#### [EXERCISE DESCRIPTION]
Repeat the first line of the listing and each line after it, exactly, through the line containing "to full scans.".

──────

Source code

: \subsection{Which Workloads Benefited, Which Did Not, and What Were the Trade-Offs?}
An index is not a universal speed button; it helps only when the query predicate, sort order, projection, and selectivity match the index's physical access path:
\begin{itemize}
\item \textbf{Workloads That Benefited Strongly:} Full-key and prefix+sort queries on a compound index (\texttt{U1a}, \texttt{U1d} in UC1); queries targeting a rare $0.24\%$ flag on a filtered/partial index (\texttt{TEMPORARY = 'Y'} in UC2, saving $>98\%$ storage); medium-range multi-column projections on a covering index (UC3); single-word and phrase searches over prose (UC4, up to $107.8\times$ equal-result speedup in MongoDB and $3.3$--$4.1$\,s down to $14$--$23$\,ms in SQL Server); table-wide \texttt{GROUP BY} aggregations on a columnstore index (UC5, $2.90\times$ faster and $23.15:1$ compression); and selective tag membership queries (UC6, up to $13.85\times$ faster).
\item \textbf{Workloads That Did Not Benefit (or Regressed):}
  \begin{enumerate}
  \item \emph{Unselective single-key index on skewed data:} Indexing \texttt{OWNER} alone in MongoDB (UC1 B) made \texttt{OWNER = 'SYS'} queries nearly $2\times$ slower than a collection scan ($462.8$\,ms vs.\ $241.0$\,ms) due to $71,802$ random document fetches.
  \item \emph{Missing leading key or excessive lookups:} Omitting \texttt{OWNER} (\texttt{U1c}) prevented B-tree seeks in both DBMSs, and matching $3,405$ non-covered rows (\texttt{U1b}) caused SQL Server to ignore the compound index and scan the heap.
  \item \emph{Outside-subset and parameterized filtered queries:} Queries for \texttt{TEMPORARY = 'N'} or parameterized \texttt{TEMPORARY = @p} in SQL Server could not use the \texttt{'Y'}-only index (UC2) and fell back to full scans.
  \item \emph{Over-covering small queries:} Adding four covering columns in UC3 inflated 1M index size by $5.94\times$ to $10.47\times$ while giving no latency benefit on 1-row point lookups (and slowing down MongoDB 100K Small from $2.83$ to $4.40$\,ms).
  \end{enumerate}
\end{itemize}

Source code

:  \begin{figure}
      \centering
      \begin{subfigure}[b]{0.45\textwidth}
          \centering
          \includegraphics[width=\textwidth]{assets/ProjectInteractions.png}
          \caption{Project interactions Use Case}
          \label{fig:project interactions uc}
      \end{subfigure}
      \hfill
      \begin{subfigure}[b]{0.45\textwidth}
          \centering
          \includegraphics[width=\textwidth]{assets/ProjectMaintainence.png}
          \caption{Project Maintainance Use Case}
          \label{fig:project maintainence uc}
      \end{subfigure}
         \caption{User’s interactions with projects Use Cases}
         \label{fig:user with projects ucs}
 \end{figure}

──────

#### [WRITTEN ANSWER]
Source code

: \subsection{Which Workloads Benefited, Which Did Not, and What Were the Trade-Offs?}
An index is not a universal speed button; it helps only when the query predicate, sort order, projection, and selectivity match the index's physical access path:
\begin{itemize}
\item \textbf{Workloads That Benefited Strongly:} Full-key and prefix+sort queries on a compound index (\texttt{U1a}, \texttt{U1d} in UC1); queries targeting a rare $0.24\%$ flag on a filtered/partial index (\texttt{TEMPORARY = 'Y'} in UC2, saving $>98\%$ storage); medium-range multi-column projections on a covering index (UC3); single-word and phrase searches over prose (UC4, up to $107.8\times$ equal-result speedup in MongoDB and $3.3$--$4.1$\,s down to $14$--$23$\,ms in SQL Server); table-wide \texttt{GROUP BY} aggregations on a columnstore index (UC5, $2.90\times$ faster and $23.15:1$ compression); and selective tag membership queries (UC6, up to $13.85\times$ faster).
\item \textbf{Workloads That Did Not Benefit (or Regressed):}
  \begin{enumerate}
  \item \emph{Unselective single-key index on skewed data:} Indexing \texttt{OWNER} alone in MongoDB (UC1 B) made \texttt{OWNER = 'SYS'} queries nearly $2\times$ slower than a collection scan ($462.8$\,ms vs.\ $241.0$\,ms) due to $71,802$ random document fetches.
  \item \emph{Missing leading key or excessive lookups:} Omitting \texttt{OWNER} (\texttt{U1c}) prevented B-tree seeks in both DBMSs, and matching $3,405$ non-covered rows (\texttt{U1b}) caused SQL Server to ignore the compound index and scan the heap.
  \item \emph{Outside-subset and parameterized filtered queries:} Queries for \texttt{TEMPORARY = 'N'} or parameterized \texttt{TEMPORARY = @p} in SQL Server could not use the \texttt{'Y'}-only index (UC2) and fell back to full scans.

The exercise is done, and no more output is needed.